(Beginning of EXERCISE MATERIAL)
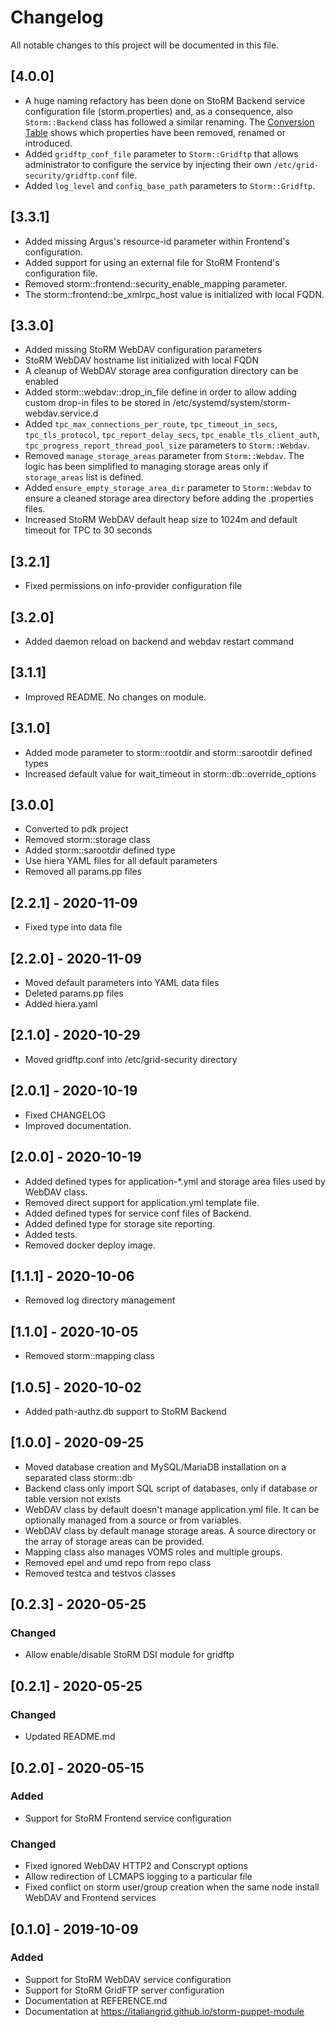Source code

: # Changelog

All notable changes to this project will be documented in this file.

## [4.0.0]

- A huge naming refactory has been done on StoRM Backend service configuration file (storm.properties) and, as a consequence, also `Storm::Backend` class has followed a similar renaming. The [Conversion Table](README.md#conversion-table-from-v320-to-v400) shows which properties have been removed, renamed or introduced.
- Added `gridftp_conf_file` parameter to `Storm::Gridftp` that allows administrator to configure the service by injecting their own `/etc/grid-security/gridftp.conf` file.
- Added `log_level` and `config_base_path` parameters to `Storm::Gridftp`.

## [3.3.1]

- Added missing Argus's resource-id parameter within Frontend's configuration.
- Added support for using an external file for StoRM Frontend's configuration file.
- Removed storm::frontend::security_enable_mapping parameter.
- The storm::frontend::be_xmlrpc_host value is initialized with local FQDN.

## [3.3.0]

- Added missing StoRM WebDAV configuration parameters
- StoRM WebDAV hostname list initialized with local FQDN
- A cleanup of WebDAV storage area configuration directory can be enabled
- Added storm::webdav::drop_in_file define in order to allow adding custom drop-in files to be stored in /etc/systemd/system/storm-webdav.service.d 
- Added `tpc_max_connections_per_route`, `tpc_timeout_in_secs`, `tpc_tls_protocol`, `tpc_report_delay_secs`, `tpc_enable_tls_client_auth`, `tpc_progress_report_thread_pool_size` parameters to `Storm::Webdav`.
- Removed `manage_storage_areas` parameter from `Storm::Webdav`. The logic has been simplified to managing storage areas only if `storage_areas` list is defined.
- Added `ensure_empty_storage_area_dir` parameter to `Storm::Webdav` to ensure a cleaned storage area directory before adding the .properties files.
- Increased StoRM WebDAV default heap size to 1024m and default timeout for TPC to 30 seconds

## [3.2.1]

- Fixed permissions on info-provider configuration file

## [3.2.0]

- Added daemon reload on backend and webdav restart command

## [3.1.1]

- Improved README. No changes on module.

## [3.1.0]

- Added mode parameter to storm::rootdir and storm::sarootdir defined types
- Increased default value for wait_timeout in storm::db::override_options

## [3.0.0]

- Converted to pdk project
- Removed storm::storage class
- Added storm::sarootdir defined type
- Use hiera YAML files for all default parameters
- Removed all params.pp files

## [2.2.1] - 2020-11-09

- Fixed type into data file

## [2.2.0] - 2020-11-09

- Moved default parameters into YAML data files
- Deleted params.pp files
- Added hiera.yaml

## [2.1.0] - 2020-10-29

- Moved gridftp.conf into /etc/grid-security directory

## [2.0.1] - 2020-10-19

- Fixed CHANGELOG
- Improved documentation.

## [2.0.0] - 2020-10-19

- Added defined types for application-*.yml and storage area files used by WebDAV class.
- Removed direct support for application.yml template file.
- Added defined types for service conf files of Backend.
- Added defined type for storage site reporting.
- Added tests.
- Removed docker deploy image.

## [1.1.1] - 2020-10-06

- Removed log directory management

## [1.1.0] - 2020-10-05

- Removed storm::mapping class

## [1.0.5] - 2020-10-02

- Added path-authz.db support to StoRM Backend

## [1.0.0] - 2020-09-25

- Moved database creation and MySQL/MariaDB installation on a separated class storm::db
- Backend class only import SQL script of databases, only if database or table version not exists
- WebDAV class by default doesn't manage application.yml file. It can be optionally managed from a source or from variables.
- WebDAV class by default manage storage areas. A source directory or the array of storage areas can be provided.
- Mapping class also manages VOMS roles and multiple groups.
- Removed epel and umd repo from repo class
- Removed testca and testvos classes

## [0.2.3] - 2020-05-25

### Changed

- Allow enable/disable StoRM DSI module for gridftp

## [0.2.1] - 2020-05-25

### Changed

- Updated README.md

## [0.2.0] - 2020-05-15

### Added

- Support for StoRM Frontend service configuration

### Changed

- Fixed ignored WebDAV HTTP2 and Conscrypt options
- Allow redirection of LCMAPS logging to a particular file
- Fixed conflict on storm user/group creation when the same node install WebDAV and Frontend services

## [0.1.0] - 2019-10-09

### Added
- Support for StoRM WebDAV service configuration
- Support for StoRM GridFTP server configuration
- Documentation at REFERENCE.md
- Documentation at https://italiangrid.github.io/storm-puppet-module
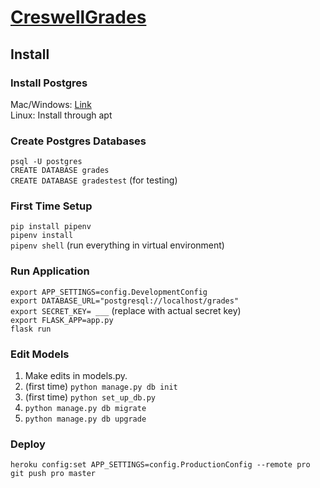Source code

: # [CreswellGrades](https://creswell-grades.herokuapp.com/)

## Install
 
### Install Postgres  
Mac/Windows: [Link](https://www.openscg.com/bigsql/postgresql/installers.jsp/)  
Linux: Install through apt

### Create Postgres Databases
`psql -U postgres`  
`CREATE DATABASE grades`  
`CREATE DATABASE gradestest` (for testing)  

### First Time Setup
`pip install pipenv`  
`pipenv install`  
`pipenv shell` (run everything in virtual environment)  

### Run Application
`export APP_SETTINGS=config.DevelopmentConfig`  
`export DATABASE_URL="postgresql://localhost/grades"`  
`export SECRET_KEY= ___` (replace with actual secret key)  
`export FLASK_APP=app.py`  
`flask run`

### Edit Models
1. Make edits in models.py.
2. (first time) `python manage.py db init`
3. (first time) `python set_up_db.py`
4. `python manage.py db migrate`
5. `python manage.py db upgrade`

### Deploy
`heroku config:set APP_SETTINGS=config.ProductionConfig --remote pro`  
`git push pro master`
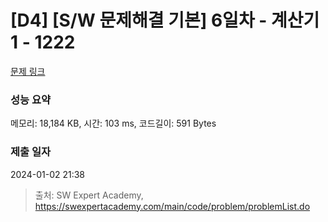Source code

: # [D4] [S/W 문제해결 기본] 6일차 - 계산기1 - 1222 

[문제 링크](https://swexpertacademy.com/main/code/problem/problemDetail.do?contestProbId=AV14mbSaAEwCFAYD) 

### 성능 요약

메모리: 18,184 KB, 시간: 103 ms, 코드길이: 591 Bytes

### 제출 일자

2024-01-02 21:38



> 출처: SW Expert Academy, https://swexpertacademy.com/main/code/problem/problemList.do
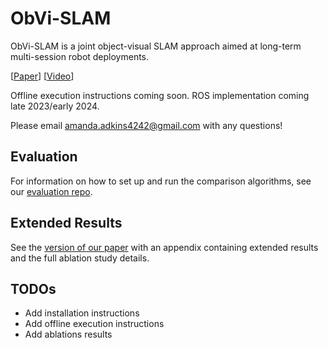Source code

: # ObVi-SLAM
ObVi-SLAM is a joint object-visual SLAM approach aimed at long-term multi-session robot deployments. 

[[Paper](https://arxiv.org/abs/2309.15268)] [[Video](https://youtu.be/quJOgnEdaZ0)]

Offline execution instructions coming soon. 
ROS implementation coming late 2023/early 2024. 

Please email amanda.adkins4242@gmail.com with any questions! 


## Evaluation
For information on how to set up and run the comparison algorithms, see our [evaluation repo](https://github.com/ut-amrl/ObVi-SLAM-Evaluation).


## Extended Results
See the [version of our paper](https://drive.google.com/file/d/1Cf6QfheKa09mJO8oqgUqdTUC3y12JXRN/view?usp=share_link) with an appendix containing extended results and the full ablation study details.

## TODOs
- Add installation instructions
- Add offline execution instructions
- Add ablations results

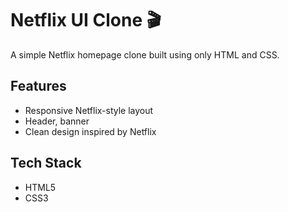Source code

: # Netflix UI Clone 🎬

A simple Netflix homepage clone built using only HTML and CSS.

## Features
- Responsive Netflix-style layout
- Header, banner
- Clean design inspired by Netflix

## Tech Stack
- HTML5
- CSS3

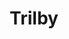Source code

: ---
title: Trilby
year: 1928
opening_date: 1928-10-18
closing_date: 
layout: productions
image:
image_caption:
image_credit:
playbill:
category:
details:
  Theatre: Theatre Jacksonville
cast:
  Mrs. Bagot: Annie M. Pratt
  Madame Vinard: Birsa Shepard
  William Bagot: Carst Connell
  Lorimer: Charlie Tutewiler
  Honorine: Fannie Mae Snyder
  Alexander McAllister: George W. Simmons, Jr.
  Col.Kaw: Isaac Peiser
  Phillippe: Kingston Newman
  Angele: Nancy Hoyt
  Trilby O'Ferrel: Olive Rosenquist
  Gecko: Paul Stuart Buchanan
  Theodore La Farce: Ralph W. Cooper, Jr.
  Talbot Wynne: Slocum Ball
  Antony: Stuart Cavanagh
  Rev. Thos. Bago: Ted Silber
  Svengali: F.W. Armbuster
  Duc De La Rochemartel: E.S. Beauchamp-Nobbs
crew:
  Director: Paul Stuart Buchanan
  Props:
    - Adele P. Jacobi
    - Emily Kennard
    - Gertrude F. Jacobi
    - Mary Lou Sanderson
    - Mr. Harry Lewis
  Staging:
    - Anne C. Lalor
    - Irene Von Osthoff
orchestra:
understudies:
external_links:
---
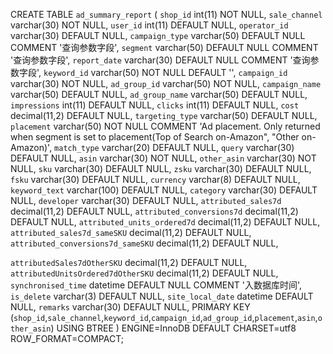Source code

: CREATE TABLE `ad_summary_report` (
  `shop_id` int(11) NOT NULL,
  `sale_channel` varchar(30) NOT NULL,
  `user_id` int(11) DEFAULT NULL,
  `operator_id` varchar(30) DEFAULT NULL,
  `campaign_type` varchar(50) DEFAULT NULL COMMENT '查询参数字段',
  `segment` varchar(50) DEFAULT NULL COMMENT '查询参数字段',
  `report_date` varchar(30) DEFAULT NULL COMMENT '查询参数字段',
  `keyword_id` varchar(50) NOT NULL DEFAULT '',
  `campaign_id` varchar(30) NOT NULL,
  `ad_group_id` varchar(50) NOT NULL,
  `campaign_name` varchar(50) DEFAULT NULL,
  `ad_group_name` varchar(50) DEFAULT NULL,
  `impressions` int(11) DEFAULT NULL,
  `clicks` int(11) DEFAULT NULL,
  `cost` decimal(11,2) DEFAULT NULL,
  `targeting_type` varchar(50) DEFAULT NULL,
  `placement` varchar(50) NOT NULL COMMENT 'Ad placement. Only returned when segment is set to placement(Top of Search on-Amazon", "Other on-Amazon)',
  `match_type` varchar(20) DEFAULT NULL,
  `query` varchar(30) DEFAULT NULL,
  `asin` varchar(30) NOT NULL,
  `other_asin` varchar(30) NOT NULL,
  `sku` varchar(30) DEFAULT NULL,
  `zsku` varchar(30) DEFAULT NULL,
  `fsku` varchar(30) DEFAULT NULL,
  `currency` varchar(8) DEFAULT NULL,
  `keyword_text` varchar(100) DEFAULT NULL,
  `category` varchar(30) DEFAULT NULL,
  `developer` varchar(30) DEFAULT NULL,
  `attributed_sales7d` decimal(11,2) DEFAULT NULL,
  `attributed_conversions7d` decimal(11,2) DEFAULT NULL,
  `attributed_units_ordered7d` decimal(11,2) DEFAULT NULL,
  `attributed_sales7d_sameSKU` decimal(11,2) DEFAULT NULL,
  `attributed_conversions7d_sameSKU` decimal(11,2) DEFAULT NULL,
 
 `attributedSales7dOtherSKU` decimal(11,2) DEFAULT NULL,
 `attributedUnitsOrdered7dOtherSKU` decimal(11,2) DEFAULT NULL,
  `synchronised_time` datetime DEFAULT NULL COMMENT '入数据库时间',
  `is_delete` varchar(3) DEFAULT NULL,
  `site_local_date` datetime DEFAULT NULL,
  `remarks` varchar(30) DEFAULT NULL,
  PRIMARY KEY (`shop_id`,`sale_channel`,`keyword_id`,`campaign_id`,`ad_group_id`,`placement`,`asin`,`other_asin`) USING BTREE
) ENGINE=InnoDB DEFAULT CHARSET=utf8 ROW_FORMAT=COMPACT;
(End of EXERCISE MATERIAL)
### INSTRUCTIONS TO FOLLOW
Report every line of the entries that carries the word "github".

### EXERCISE ANSWER
- Documentation at https://italiangrid.github.io/storm-puppet-module
For information on how to set up and run the comparison algorithms, see our [evaluation repo](https://github.com/ut-amrl/ObVi-SLAM-Evaluation).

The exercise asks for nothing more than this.